I suppose those instructions for beginning writers represent a complaint against the formulaic. What I mean is this sort of advice, which comes from a New Zealand book called How to Write and Sell Short Stories published back in the 1958:

 

PLOTS TO AVOID

(a)  Plots with a sex motif.

(b)  Where religion plays a dominating role.

(c)  Plots where sadism or brutality appear.

(d)  Plots with a basis of divorce.

(e)  Plots where illness or disease must be emphasised.

(f)  Plots dealing with harrowing experiences of children.

(g)  Plots dealing with politics.

 

And so on. Remove plots like those, and it’s hard to see what’s left.  I’m generally quite troubled by short story writing manuals, and by creative writing workshops that behave like short story manuals.

 

I also love the detail that catapults the reader to specific times and places  — how much did that sort of thing matter to you?

Getting the voice right in each case felt like the most important thing, and of course details are a crucial part of that.  Quite a few of the stories are really dramatic monologues, opportunities to try out some other voice or personality. That’s most obvious when they’re written in first person, but also in a strange way it’s also there in close third person.  The story called “Highlights” is third-person but it comes across in a flat, somewhat affectless voice – because it’s about a rather passive person. Anyway, the voice thing mattered to me, and I found myself trying on a range of idioms. I don’t think in general it’s a good idea to read a lot of short stories in a row, especially if they’re by the same writer, but I hope there’s quite a variety of narrating voices in the book.

 

Can you recommend some short-story writers?

There’s so much I haven’t read, but I’d go for Grace Paley every time.  Also Donald Barthelme and Lydia Davis. Gogol is my greatest favourite, especially “The Nose”, which I was once able to read in Russian. Early Sargeson.  Some of Ashleigh Young’s personal essays feel to me like beautifully told short stories – they just happen to be true, or true-ish. And the best of Barbara Anderson’s stories go on being brilliant – full of such sudden things. William Brandt’s collection, Alpha Male, has rather dropped out of sight, but it’s pretty fantastic – he does these wonderfully indignant, damaged narrators.

 

Do you have a favourite in the collection?

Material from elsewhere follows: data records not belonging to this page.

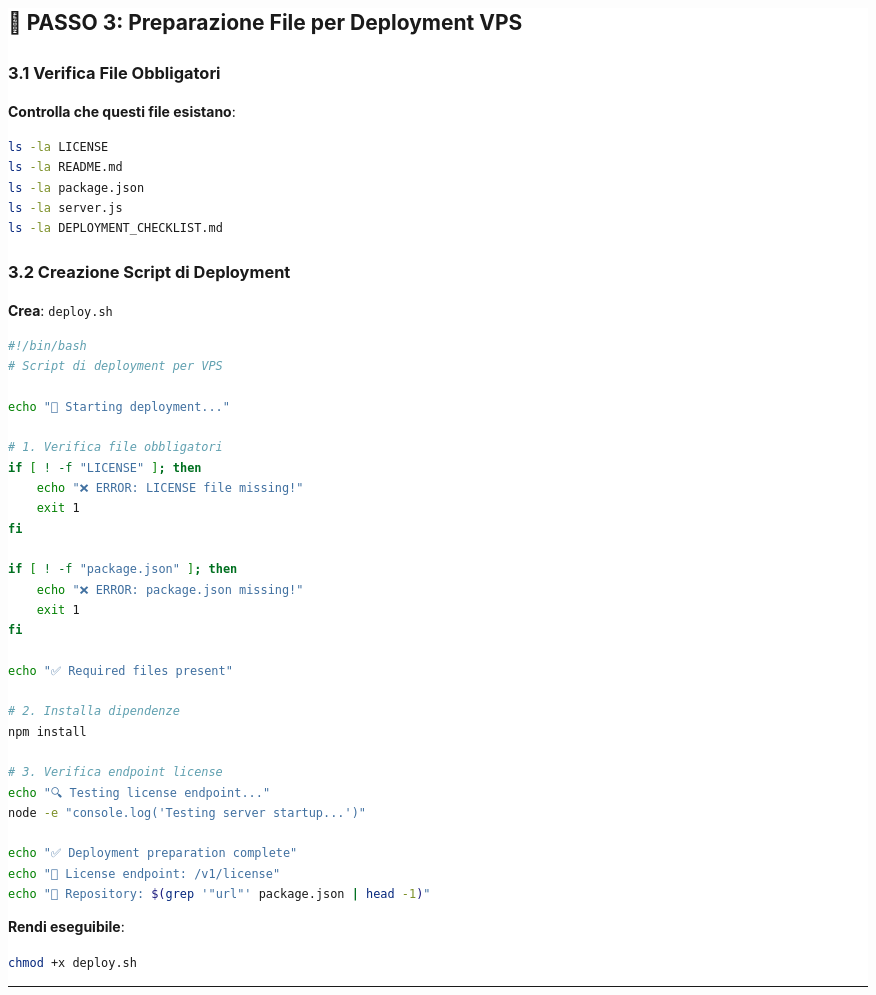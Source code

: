 
## 🔴 PASSO 3: Preparazione File per Deployment VPS

### 3.1 Verifica File Obbligatori

**Controlla che questi file esistano**:
```bash
ls -la LICENSE
ls -la README.md
ls -la package.json
ls -la server.js
ls -la DEPLOYMENT_CHECKLIST.md
```

### 3.2 Creazione Script di Deployment

**Crea**: `deploy.sh`
```bash
#!/bin/bash
# Script di deployment per VPS

echo "🚀 Starting deployment..."

# 1. Verifica file obbligatori
if [ ! -f "LICENSE" ]; then
    echo "❌ ERROR: LICENSE file missing!"
    exit 1
fi

if [ ! -f "package.json" ]; then
    echo "❌ ERROR: package.json missing!"
    exit 1
fi

echo "✅ Required files present"

# 2. Installa dipendenze
npm install

# 3. Verifica endpoint license
echo "🔍 Testing license endpoint..."
node -e "console.log('Testing server startup...')"

echo "✅ Deployment preparation complete"
echo "📄 License endpoint: /v1/license"
echo "📖 Repository: $(grep '"url"' package.json | head -1)"
```

**Rendi eseguibile**:
```bash
chmod +x deploy.sh
```

---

Probably “The Days of Sail”, though that may be because I know the back-story – it’s prompted by a covered-up assassination attempt on the Queen in Dunedin during the 1981 Royal tour.  A 17-year-old took a potshot at her from the top of a Med School building in Great King Street. Imagine if it had been successful! Dunedin would be totally on the map! Anyway, I built a rather cranky story around that fact.  There’s a nice radio adaptation that used be in the RNZ archive that I’d quite like to hear again.  It ends with a children’s choir singing “God Defend New Zealand”.

 

Do you find endings difficult (I have to say I loved the endings!)?    

Yes, they’re the hardest things.  I think I manage to get them right most of the time – except maybe for “The Death of Robert Louis Stevenson”, which of course is obliged to end with his death.  Not exactly a twist in the tail. Maybe the best ending is in “The Brain of Katherine Mansfield”.  Or, I should say, endings. I’ve met people who feel quite put out by the apparently brutal instruction, “Close the Book”, which comes at the close of several of the plot strands.

But “The Brain” is also about white middle-class complacency and its right-wing tendencies – so there is a “real” ending, too.  I won’t quote it, but anyone who wants to see what I mean can try to get to section 50 online, courtesy of Richard Easther and Jolisa Gracewood:   I’d also advise readers to pause on Greg O’Brien’s illustrated section headings.  There are lots of good visual arts jokes, along with a couple of depictions of C K Stead as a mad Nazi brain surgeon.